Each line in the entries below that holds the word "choose" belongs in the answer.

Provided information:
'''

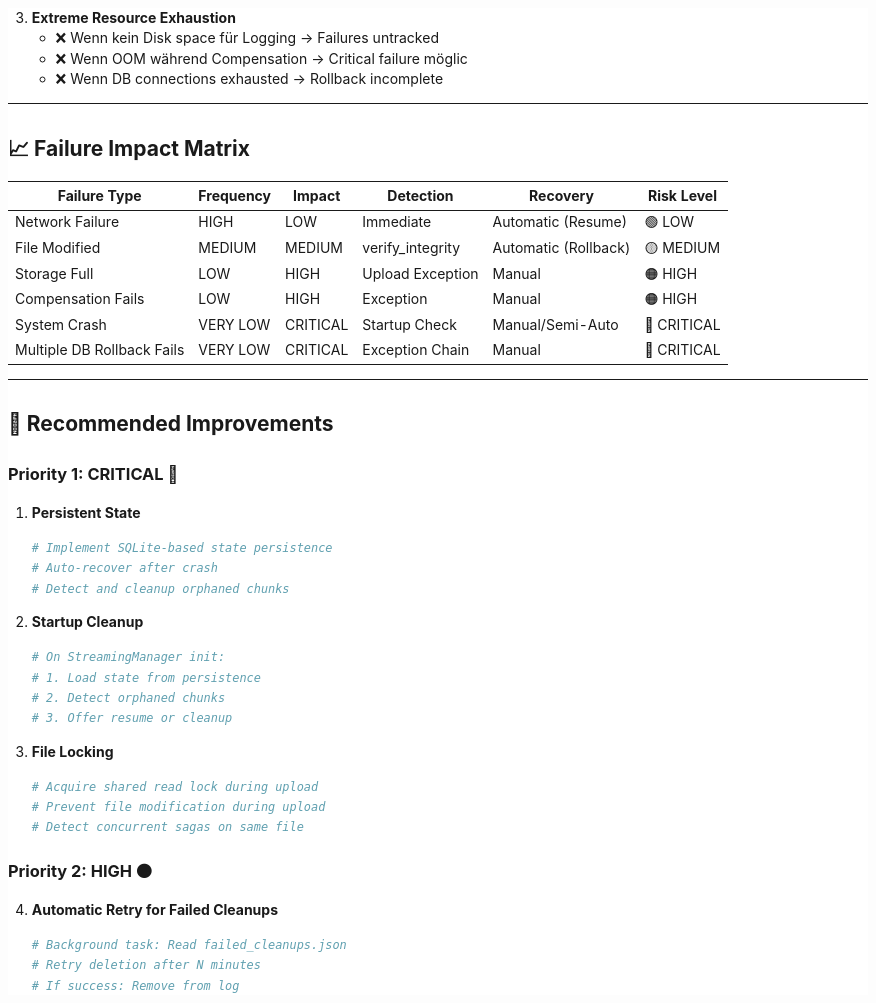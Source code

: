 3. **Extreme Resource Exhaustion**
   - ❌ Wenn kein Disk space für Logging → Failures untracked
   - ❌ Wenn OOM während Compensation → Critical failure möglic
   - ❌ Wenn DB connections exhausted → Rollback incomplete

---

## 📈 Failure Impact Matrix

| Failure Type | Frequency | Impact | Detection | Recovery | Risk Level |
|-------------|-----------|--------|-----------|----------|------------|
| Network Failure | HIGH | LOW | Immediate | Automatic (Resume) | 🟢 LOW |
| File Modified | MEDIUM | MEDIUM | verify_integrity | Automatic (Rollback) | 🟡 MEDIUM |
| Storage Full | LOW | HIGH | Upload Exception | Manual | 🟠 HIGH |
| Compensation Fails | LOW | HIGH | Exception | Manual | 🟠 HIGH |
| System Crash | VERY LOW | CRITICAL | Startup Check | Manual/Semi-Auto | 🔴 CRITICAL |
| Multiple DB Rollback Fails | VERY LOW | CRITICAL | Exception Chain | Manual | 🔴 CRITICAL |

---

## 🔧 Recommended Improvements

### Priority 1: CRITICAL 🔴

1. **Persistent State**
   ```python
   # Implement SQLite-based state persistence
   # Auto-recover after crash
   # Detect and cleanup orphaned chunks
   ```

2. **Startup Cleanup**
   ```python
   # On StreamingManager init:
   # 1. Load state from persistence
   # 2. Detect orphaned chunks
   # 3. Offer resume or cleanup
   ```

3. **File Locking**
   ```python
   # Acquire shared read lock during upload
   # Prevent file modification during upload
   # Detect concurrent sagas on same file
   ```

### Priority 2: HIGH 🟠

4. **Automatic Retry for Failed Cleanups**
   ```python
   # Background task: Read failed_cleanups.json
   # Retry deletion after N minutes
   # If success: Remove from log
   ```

'''
'''

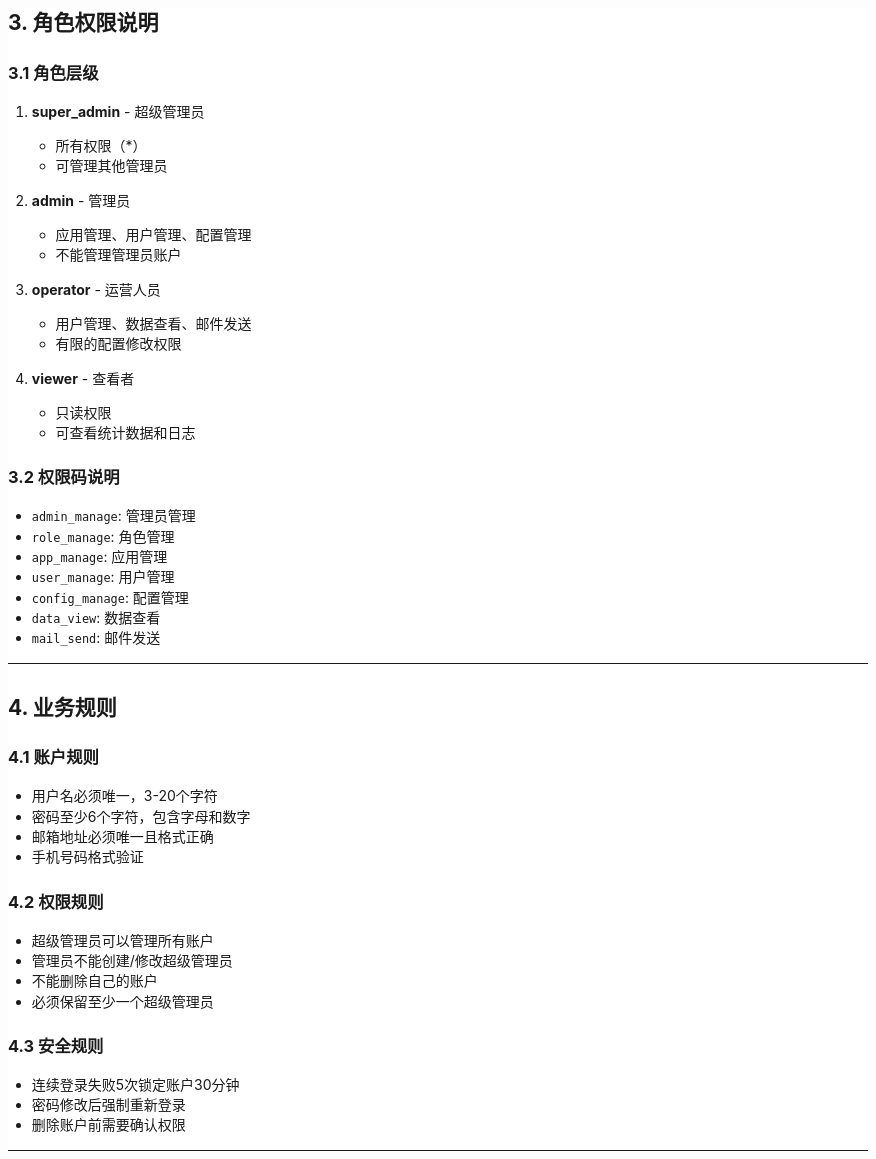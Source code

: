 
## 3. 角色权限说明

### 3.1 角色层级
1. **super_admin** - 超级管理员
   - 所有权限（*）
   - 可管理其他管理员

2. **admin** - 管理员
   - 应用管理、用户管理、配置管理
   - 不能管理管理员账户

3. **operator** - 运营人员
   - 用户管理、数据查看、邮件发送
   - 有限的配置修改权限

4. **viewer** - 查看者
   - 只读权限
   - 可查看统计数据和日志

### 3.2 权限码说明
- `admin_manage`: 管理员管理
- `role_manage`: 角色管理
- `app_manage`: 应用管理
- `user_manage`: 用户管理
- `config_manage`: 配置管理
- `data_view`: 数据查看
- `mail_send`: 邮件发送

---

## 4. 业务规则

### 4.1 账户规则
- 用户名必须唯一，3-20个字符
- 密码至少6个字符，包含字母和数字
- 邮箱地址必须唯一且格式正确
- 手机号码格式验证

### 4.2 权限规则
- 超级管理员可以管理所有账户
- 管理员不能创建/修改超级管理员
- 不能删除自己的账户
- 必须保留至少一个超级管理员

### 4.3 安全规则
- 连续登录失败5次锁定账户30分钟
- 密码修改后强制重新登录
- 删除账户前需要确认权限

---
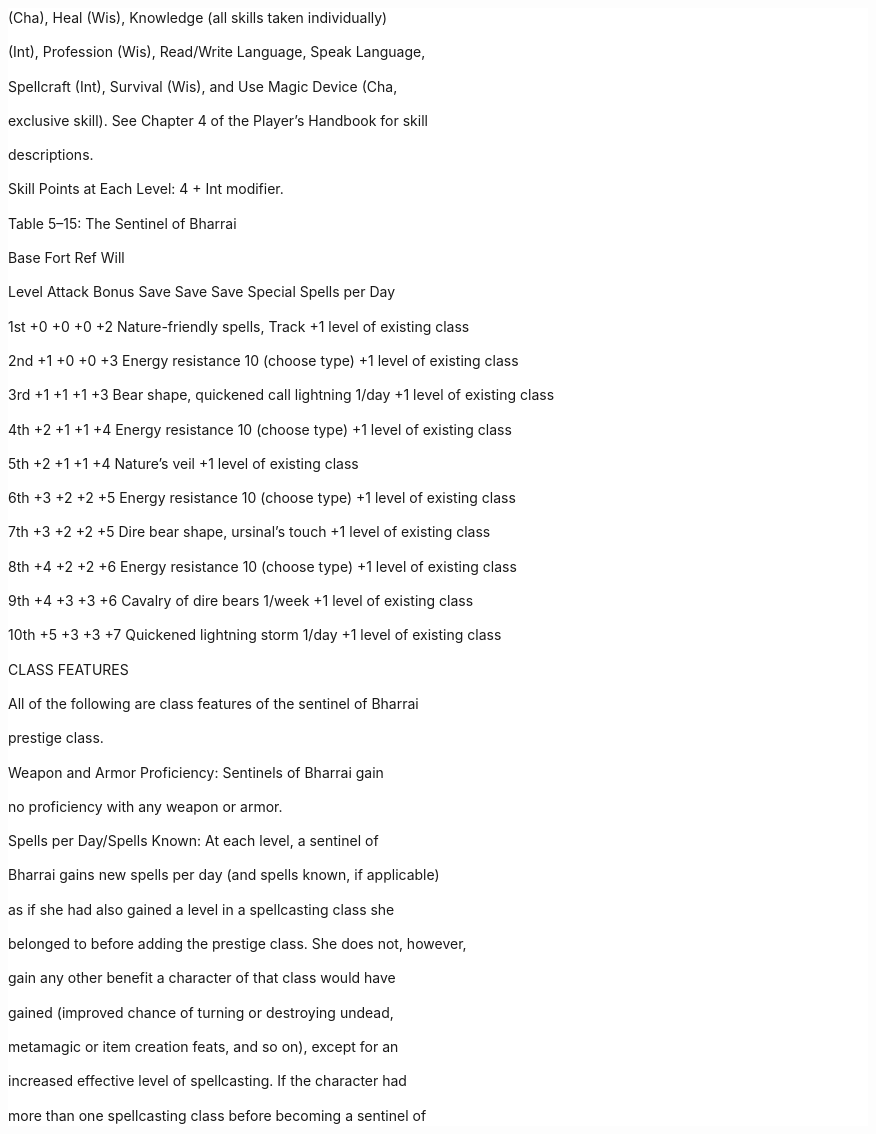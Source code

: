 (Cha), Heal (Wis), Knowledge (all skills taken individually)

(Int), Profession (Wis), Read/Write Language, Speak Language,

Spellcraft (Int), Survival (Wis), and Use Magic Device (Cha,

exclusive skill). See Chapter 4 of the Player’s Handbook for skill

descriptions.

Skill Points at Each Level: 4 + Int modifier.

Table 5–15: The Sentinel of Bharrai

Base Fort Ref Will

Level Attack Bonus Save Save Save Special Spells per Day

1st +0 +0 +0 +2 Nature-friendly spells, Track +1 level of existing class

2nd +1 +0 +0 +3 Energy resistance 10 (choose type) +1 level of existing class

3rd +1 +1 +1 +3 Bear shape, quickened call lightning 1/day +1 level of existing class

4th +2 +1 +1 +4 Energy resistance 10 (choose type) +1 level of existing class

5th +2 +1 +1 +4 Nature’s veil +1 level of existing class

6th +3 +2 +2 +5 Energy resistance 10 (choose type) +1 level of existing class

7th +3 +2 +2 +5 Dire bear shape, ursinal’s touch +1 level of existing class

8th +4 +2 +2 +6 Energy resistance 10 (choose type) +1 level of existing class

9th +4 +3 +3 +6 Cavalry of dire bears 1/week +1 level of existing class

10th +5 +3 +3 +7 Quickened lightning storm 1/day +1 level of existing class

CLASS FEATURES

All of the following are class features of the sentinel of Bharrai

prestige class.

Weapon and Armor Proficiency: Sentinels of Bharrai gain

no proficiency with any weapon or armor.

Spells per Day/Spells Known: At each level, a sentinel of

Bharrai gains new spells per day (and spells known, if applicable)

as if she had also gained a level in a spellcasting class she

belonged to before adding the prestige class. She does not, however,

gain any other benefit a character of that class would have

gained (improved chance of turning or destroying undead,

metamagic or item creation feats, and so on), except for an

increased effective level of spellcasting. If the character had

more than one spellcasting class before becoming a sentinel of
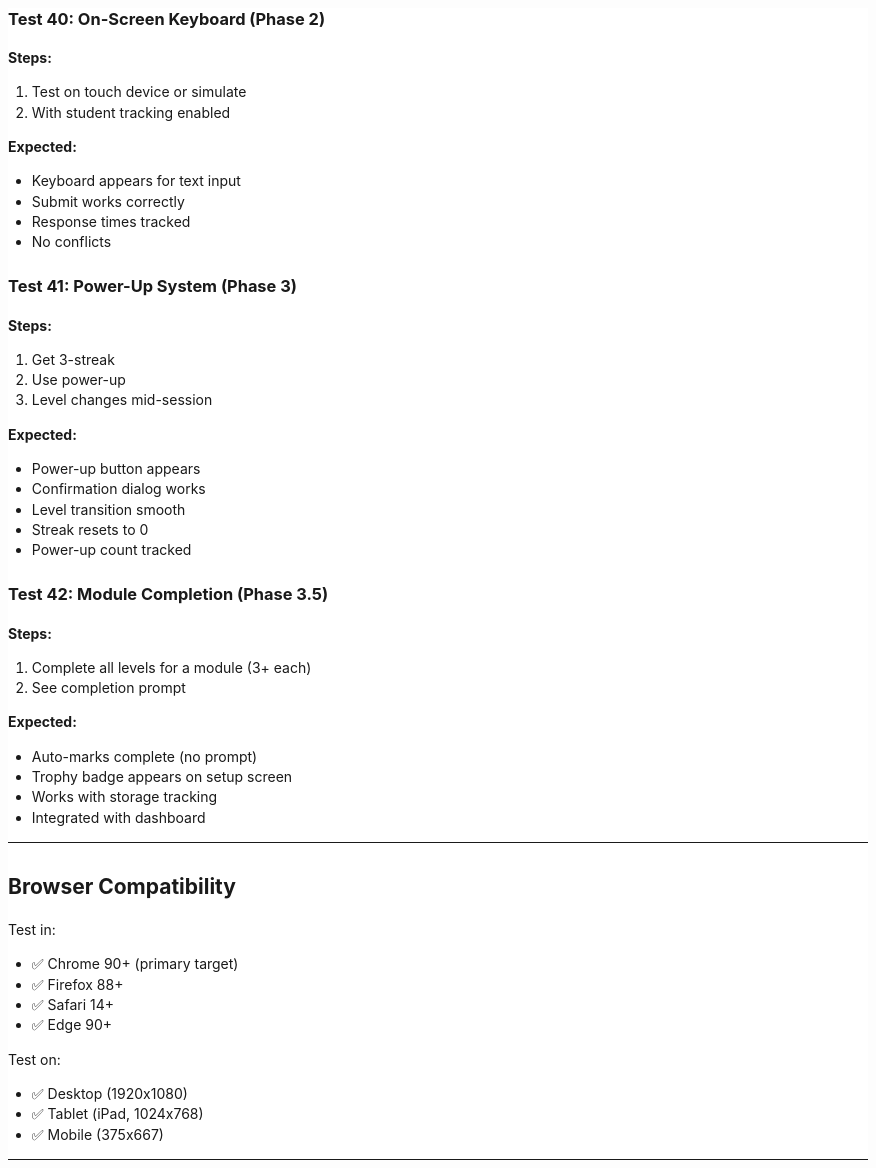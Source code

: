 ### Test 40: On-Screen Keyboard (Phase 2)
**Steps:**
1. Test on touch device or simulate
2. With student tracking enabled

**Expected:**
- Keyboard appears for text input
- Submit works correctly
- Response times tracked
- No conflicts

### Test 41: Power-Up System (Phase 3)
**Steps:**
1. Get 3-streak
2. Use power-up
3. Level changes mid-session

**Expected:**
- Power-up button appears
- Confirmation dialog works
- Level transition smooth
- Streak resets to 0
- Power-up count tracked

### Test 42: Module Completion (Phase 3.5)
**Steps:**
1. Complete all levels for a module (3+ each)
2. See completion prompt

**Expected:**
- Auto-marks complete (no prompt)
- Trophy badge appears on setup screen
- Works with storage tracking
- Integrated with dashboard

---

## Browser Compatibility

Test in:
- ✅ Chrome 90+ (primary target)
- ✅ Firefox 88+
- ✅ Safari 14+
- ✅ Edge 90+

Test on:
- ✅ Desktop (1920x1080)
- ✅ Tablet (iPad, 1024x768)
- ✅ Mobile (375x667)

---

'''

Your response:
2nd +1 +0 +0 +3 Energy resistance 10 (choose type) +1 level of existing class
4th +2 +1 +1 +4 Energy resistance 10 (choose type) +1 level of existing class
6th +3 +2 +2 +5 Energy resistance 10 (choose type) +1 level of existing class
8th +4 +2 +2 +6 Energy resistance 10 (choose type) +1 level of existing class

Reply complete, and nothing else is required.